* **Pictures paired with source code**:
○ ○ ○

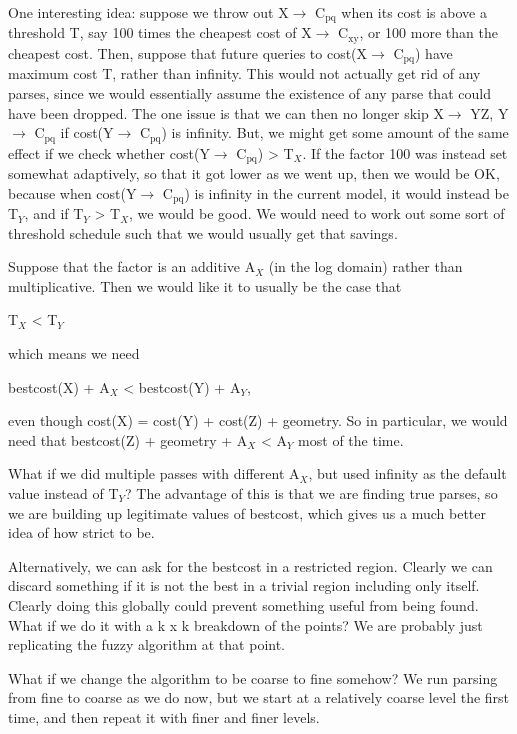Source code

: \documentclass{book}
\begin{document}
\begin{itemize}
    One interesting idea: suppose we throw out X$\to$ C$_{\mathrm{pq}}$ when its cost
    is above a threshold T, say 100 times the cheapest cost of X$\to$
    C$_{\mathrm{xy}}$, or 100 more than the cheapest cost. Then, suppose that
    future queries to cost(X$\to$ C$_{\mathrm{pq}}$) have maximum cost T, rather than
    infinity. This would not actually get rid of any parses, since we
    would essentially assume the existence of any parse that could
    have been dropped. The one issue is that we can then no longer
    skip X$\to$ YZ, Y$\to$ C$_{\mathrm{pq}}$ if cost(Y$\to$ C$_{\mathrm{pq}}$) is infinity. But, we
    might get some amount of the same effect if we check whether
    cost(Y$\to$ C$_{\mathrm{pq}}$) > T$_X$. If the factor 100 was instead set somewhat
    adaptively, so that it got lower as we went up, then we would be
    OK, because when cost(Y$\to$ C$_{\mathrm{pq}}$) is infinity in the current model,
    it would instead be T$_Y$, and if T$_Y$ > T$_X$, we would be good. We
    would need to work out some sort of threshold schedule such that
    we would usually get that savings.

    Suppose that the factor is an additive A$_X$ (in the log domain)
    rather than multiplicative. Then we would like it to usually be
    the case that

      T$_X$ < T$_Y$

    which means we need

      bestcost(X) + A$_X$ < bestcost(Y) + A$_Y$, 

    even though cost(X) = cost(Y) + cost(Z) + geometry. So in
    particular, we would need that bestcost(Z) + geometry + A$_X$ < A$_Y$
    most of the time.

    What if we did multiple passes with different A$_X$, but used
    infinity as the default value instead of T$_Y$? The advantage of
    this is that we are finding true parses, so we are building up
    legitimate values of bestcost, which gives us a much better idea
    of how strict to be.
    
    Alternatively, we can ask for the bestcost in a restricted
    region. Clearly we can discard something if it is not the best in
    a trivial region including only itself. Clearly doing this
    globally could prevent something useful from being found. What if
    we do it with a k x k breakdown of the points? We are probably
    just replicating the fuzzy algorithm at that point.

    What if we change the algorithm to be coarse to fine somehow? We
    run parsing from fine to coarse as we do now, but we start at a
    relatively coarse level the first time, and then repeat it with
    finer and finer levels.


\end{itemize}
\end{document}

○ ○ ○

* **What you are asked to do**: The required output is the exact lines from the opening line of the entries through the line with "of how strict to be.", inclusive, without pictures.

* **Task output**:
Source code

: \documentclass{book}
\begin{document}
\begin{itemize}
    One interesting idea: suppose we throw out X$\to$ C$_{\mathrm{pq}}$ when its cost
    is above a threshold T, say 100 times the cheapest cost of X$\to$
    C$_{\mathrm{xy}}$, or 100 more than the cheapest cost. Then, suppose that
    future queries to cost(X$\to$ C$_{\mathrm{pq}}$) have maximum cost T, rather than
    infinity. This would not actually get rid of any parses, since we
    would essentially assume the existence of any parse that could
    have been dropped. The one issue is that we can then no longer
    skip X$\to$ YZ, Y$\to$ C$_{\mathrm{pq}}$ if cost(Y$\to$ C$_{\mathrm{pq}}$) is infinity. But, we
    might get some amount of the same effect if we check whether
    cost(Y$\to$ C$_{\mathrm{pq}}$) > T$_X$. If the factor 100 was instead set somewhat
    adaptively, so that it got lower as we went up, then we would be
    OK, because when cost(Y$\to$ C$_{\mathrm{pq}}$) is infinity in the current model,
    it would instead be T$_Y$, and if T$_Y$ > T$_X$, we would be good. We
    would need to work out some sort of threshold schedule such that
    we would usually get that savings.

    Suppose that the factor is an additive A$_X$ (in the log domain)
    rather than multiplicative. Then we would like it to usually be
    the case that

      T$_X$ < T$_Y$

    which means we need

      bestcost(X) + A$_X$ < bestcost(Y) + A$_Y$, 

    even though cost(X) = cost(Y) + cost(Z) + geometry. So in
    particular, we would need that bestcost(Z) + geometry + A$_X$ < A$_Y$
    most of the time.

    What if we did multiple passes with different A$_X$, but used
    infinity as the default value instead of T$_Y$? The advantage of
    this is that we are finding true parses, so we are building up
    legitimate values of bestcost, which gives us a much better idea
    of how strict to be.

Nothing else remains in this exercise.